A sophisticated NMS will collect data at all levels of the infrastructure – from basic hardware health on each component system; to the availability of applications and services on clustered resources; to the actual experience of each end-user currently on the system.

Taking this a step deeper, here are some capabilities any organisation should look for as they evaluate NMS tools:

Comprehensive Component Monitoring

While all NMS solutions should aspire to provide monitoring of business processes and the status of inter-related systems, this can't be done at the expense of ignoring the foundation. Network monitoring has to go beyond “ping”. It must also include the state of WAN interfaces, bandwidth information, dropped and errored packets as well as information on the status of network hardware like CPU and RAM.

On the server side, you need to track CPU, disk performance, system load, and memory; and then database connections, running processes and threads, service status, number of queries/second and more about the application.

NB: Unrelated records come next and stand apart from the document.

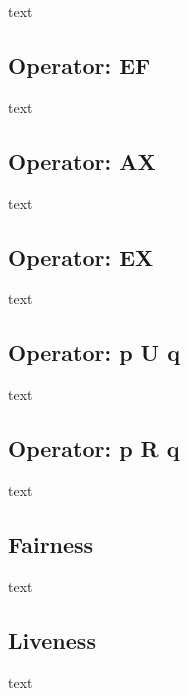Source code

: \documentclass{article}
\begin{document}
		text
		
		\subsection{Operator: EF}
				
		text
		
		\subsection{Operator: AX}
				
		text
		
		\subsection{Operator: EX}
				
		text
		
		\subsection{Operator: p U q}
				
		text
		
		\subsection{Operator: p R q}
				
		text
		
		\subsection{Fairness}
				
		text
		
		\subsection{Liveness}
			
		text
		
	
	\newpage
	
	
	
	
	
\end{document}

But it doesn't stop there. A solid NMS solution must be able to have insight into the virtualisation and storage components such as hypervisors, physical resources presented to virtual machines, SAN fabric, and disk arrays.

Real-time visibility

Business critical applications such as CRM, CITRIX, ERP, etc., need continuous monitoring of at all layers of the “stack” - from the network to storage to virtualisation to virtual machines to the applications that are running on them. Critical applications are used by hundreds of users across the organisation and there will be processes like adding, modifying or deleting data, updates, backups, etc. running at all times. To ensure uptime, you need to make sure that the server is never overloaded. Any lack of resources may cause a bottleneck making the application appear to be running “slow”. Hence a holistic visibility into your critical application infrastructure, updated in real-time, is necessary.

Proactive Reporting, Intelligent Alerting

How can you reduce downtime? You should not end up waiting for end users to pinpoint the problem. A solid NMS will analyse applications and create a baseline of their normal behaviour. These baselines are easily converted to reports which will help you spot problem areas, be it a disk that is throwing errors, a flaky network connection, or an application that is running “hotter” that expected in terms of CPU or memory. Solid reporting (and the commitment to turn those reports into actionable improvements) can help you avoid downtime before it occurs.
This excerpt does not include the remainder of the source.